Another note about the example above. Execution of the function isn't going to terminate. OK, it will terminate; but only when the computer executing it runs out of memory or there's an integer overflow or any number of other bad conditions. If it's not going to terminate, then invoking it would be bad! However, there's a technique known as lazy evaluation where only as much of the function is computed as is needed. As long as I only need, say, the first n natural numbers, then I can pass the infinite S-expression created by i to another function called, say, front that produces the first n elements of a list l.
(letrec (front n l)
(front lambda(n l) (if (eq l nil) nil (if (eq n (quote 0)) nil (cons (car l) (front (sub n (quote 1)) (cdr l))))))
Which is a little ugly, made more so by worrying if the list l might not be long enough. Though, at this point, with these two examples, I've used nearly half the keywords of Lispkit. nil is just an empty S-expression
One of the exercises we had to do, when learning about this style of programming was to create an evaluator for propositional logic; the evaluator has to determine if a given expression was TRUE or FALSE given initial values for the propositions. That was quite fun and, given the simplicity, I thought a relatively easy task. So, at Peter's suggestion, I embarked on the more ambitious task of writing a function that generated new propositions and then evaluated the propositions to determine whether or not they were tautologies. I didn't find any new ones (given as long as I was prepared to let the program run), which is likely a comfort for logicians.

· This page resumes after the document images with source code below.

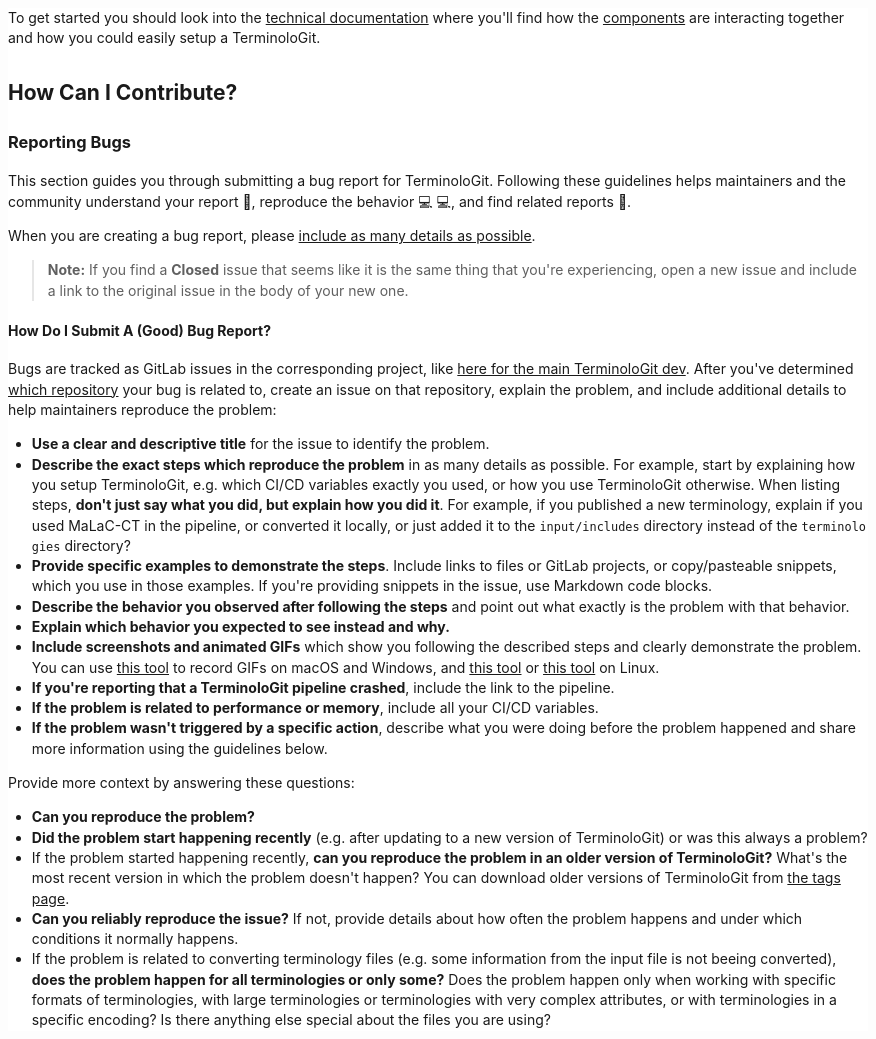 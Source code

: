 To get started you should look into the [technical documentation](technical_documentation.md) where you'll find how the [components](architechture_en.md#TerminoloGit-and-its-components) are interacting together and how you could easily setup a TerminoloGit.

## How Can I Contribute?

### Reporting Bugs

This section guides you through submitting a bug report for TerminoloGit. Following these guidelines helps maintainers and the community understand your report :pencil:, reproduce the behavior :computer: :computer:, and find related reports :mag_right:.

When you are creating a bug report, please [include as many details as possible](#how-do-i-submit-a-good-bug-report).

> **Note:** If you find a **Closed** issue that seems like it is the same thing that you're experiencing, open a new issue and include a link to the original issue in the body of your new one.

#### How Do I Submit A (Good) Bug Report?

Bugs are tracked as GitLab issues in the corresponding project, like [here for the main TerminoloGit dev](https://gitlab.com/elga-gmbh/termgit-dev/-/issues). After you've determined [which repository](#TerminoloGit-and-it's-components) your bug is related to, create an issue on that repository, explain the problem, and include additional details to help maintainers reproduce the problem:

* **Use a clear and descriptive title** for the issue to identify the problem.
* **Describe the exact steps which reproduce the problem** in as many details as possible. For example, start by explaining how you setup TerminoloGit, e.g. which CI/CD variables exactly you used, or how you use TerminoloGit otherwise. When listing steps, **don't just say what you did, but explain how you did it**. For example, if you published a new terminology, explain if you used MaLaC-CT in the pipeline, or converted it locally, or just added it to the `input/includes` directory instead of the `terminologies` directory?
* **Provide specific examples to demonstrate the steps**. Include links to files or GitLab projects, or copy/pasteable snippets, which you use in those examples. If you're providing snippets in the issue, use Markdown code blocks.
* **Describe the behavior you observed after following the steps** and point out what exactly is the problem with that behavior.
* **Explain which behavior you expected to see instead and why.**
* **Include screenshots and animated GIFs** which show you following the described steps and clearly demonstrate the problem. You can use [this tool](https://www.cockos.com/licecap/) to record GIFs on macOS and Windows, and [this tool](https://github.com/colinkeenan/silentcast) or [this tool](https://github.com/GNOME/byzanz) on Linux.
* **If you're reporting that a TerminoloGit pipeline crashed**, include the link to the pipeline.
* **If the problem is related to performance or memory**, include all your CI/CD variables.
* **If the problem wasn't triggered by a specific action**, describe what you were doing before the problem happened and share more information using the guidelines below.

Provide more context by answering these questions:

* **Can you reproduce the problem?**
* **Did the problem start happening recently** (e.g. after updating to a new version of TerminoloGit) or was this always a problem?
* If the problem started happening recently, **can you reproduce the problem in an older version of TerminoloGit?** What's the most recent version in which the problem doesn't happen? You can download older versions of TerminoloGit from [the tags page](https://gitlab.com/elga-gmbh/termgit-dev/-/tags).
* **Can you reliably reproduce the issue?** If not, provide details about how often the problem happens and under which conditions it normally happens.
* If the problem is related to converting terminology files (e.g. some information from the input file is not beeing converted), **does the problem happen for all terminologies or only some?** Does the problem happen only when working with specific formats of terminologies, with large terminologies or terminologies with very complex attributes, or with terminologies in a specific encoding? Is there anything else special about the files you are using?
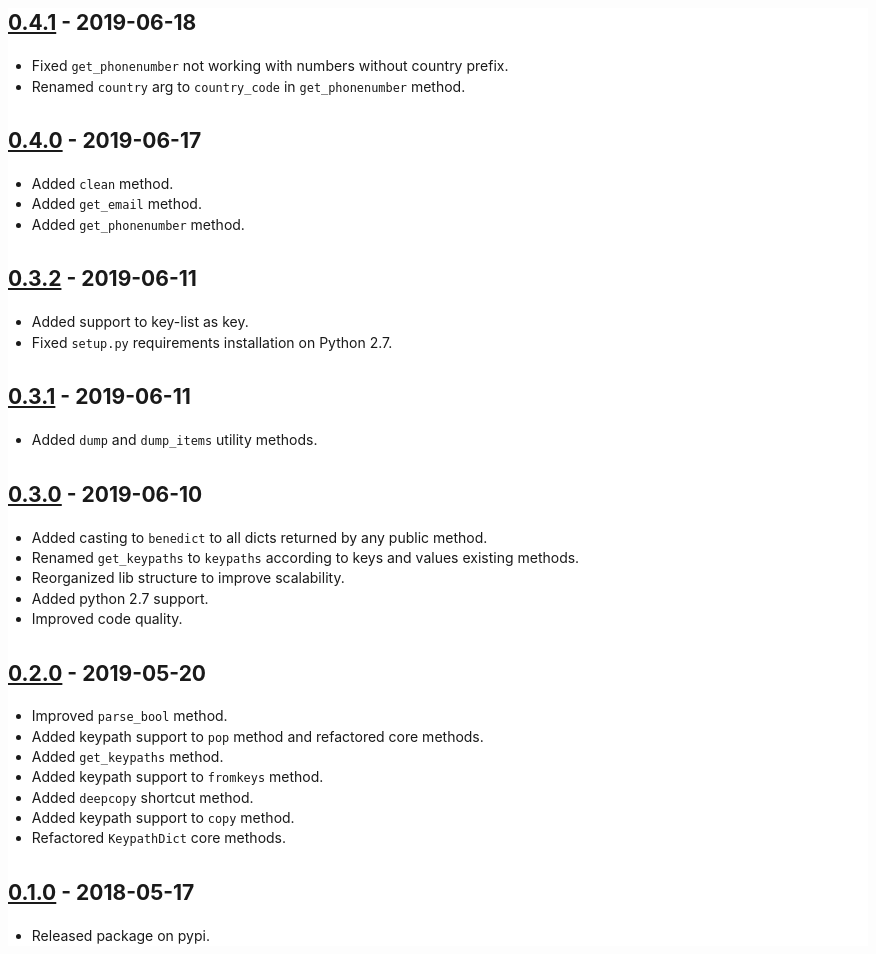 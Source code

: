 ## [0.4.1](https://github.com/fabiocaccamo/python-benedict/releases/tag/0.4.1) - 2019-06-18
-   Fixed `get_phonenumber` not working with numbers without country prefix.
-   Renamed `country` arg to `country_code` in `get_phonenumber` method.

## [0.4.0](https://github.com/fabiocaccamo/python-benedict/releases/tag/0.4.0) - 2019-06-17
-   Added `clean` method.
-   Added `get_email` method.
-   Added `get_phonenumber` method.

## [0.3.2](https://github.com/fabiocaccamo/python-benedict/releases/tag/0.3.2) - 2019-06-11
-   Added support to key-list as key.
-   Fixed `setup.py` requirements installation on Python 2.7.

## [0.3.1](https://github.com/fabiocaccamo/python-benedict/releases/tag/0.3.1) - 2019-06-11
-   Added `dump` and `dump_items` utility methods.

## [0.3.0](https://github.com/fabiocaccamo/python-benedict/releases/tag/0.3.0) - 2019-06-10
-   Added casting to `benedict` to all dicts returned by any public method.
-   Renamed `get_keypaths` to `keypaths` according to keys and values existing methods.
-   Reorganized lib structure to improve scalability.
-   Added python 2.7 support.
-   Improved code quality.

## [0.2.0](https://github.com/fabiocaccamo/python-benedict/releases/tag/0.2.0) - 2019-05-20
-   Improved `parse_bool` method.
-   Added keypath support to `pop` method and refactored core methods.
-   Added `get_keypaths` method.
-   Added keypath support to `fromkeys` method.
-   Added `deepcopy` shortcut method.
-   Added keypath support to `copy` method.
-   Refactored `KeypathDict` core methods.

## [0.1.0](https://github.com/fabiocaccamo/python-benedict/releases/tag/0.1.0) - 2018-05-17
-   Released package on pypi.

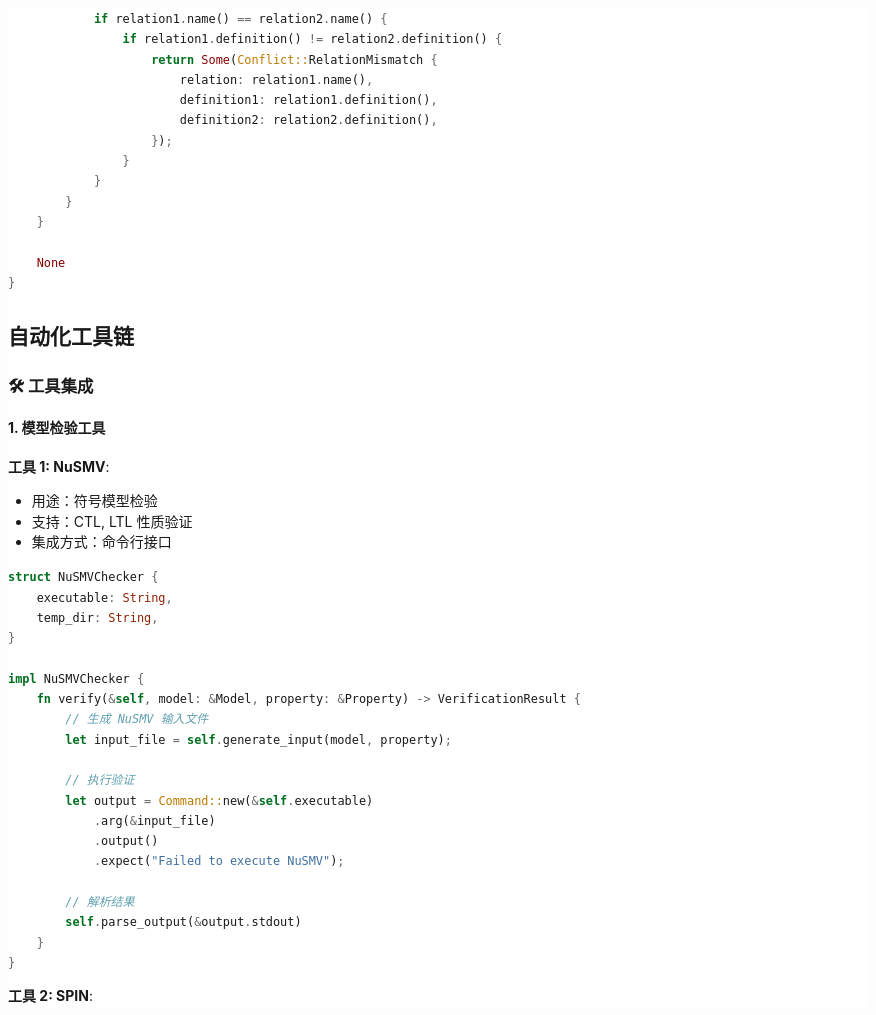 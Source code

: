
 ```rust
            if relation1.name() == relation2.name() {
                if relation1.definition() != relation2.definition() {
                    return Some(Conflict::RelationMismatch {
                        relation: relation1.name(),
                        definition1: relation1.definition(),
                        definition2: relation2.definition(),
                    });
                }
            }
        }
    }
    
    None
}
```

## 自动化工具链

### 🛠️ 工具集成

#### 1. 模型检验工具

**工具 1: NuSMV**:

- 用途：符号模型检验
- 支持：CTL, LTL 性质验证
- 集成方式：命令行接口

```rust
struct NuSMVChecker {
    executable: String,
    temp_dir: String,
}

impl NuSMVChecker {
    fn verify(&self, model: &Model, property: &Property) -> VerificationResult {
        // 生成 NuSMV 输入文件
        let input_file = self.generate_input(model, property);
        
        // 执行验证
        let output = Command::new(&self.executable)
            .arg(&input_file)
            .output()
            .expect("Failed to execute NuSMV");
        
        // 解析结果
        self.parse_output(&output.stdout)
    }
}
```

**工具 2: SPIN**:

There's probably a whole lot more I could write about Lispkit, but the above is a quick introduction.
Oh, one last comment; the Lispkit compiler when printed out doesn't quite fit onto a single page of paper. OK, it could be made to fit using a smaller font, but then it would be less readable!
Why so small? For three reasons:
- There aren't a whole lot of keywords in Lispkit.
- A Lispkit program is written as an S-expression. This means that the program looks just like data.
- The object code produced by the Lispkit compiler is yet another S-Expression to be interpreted by the SECD machine.
If you're anything like me, you have to admire the pure simplicity of it all.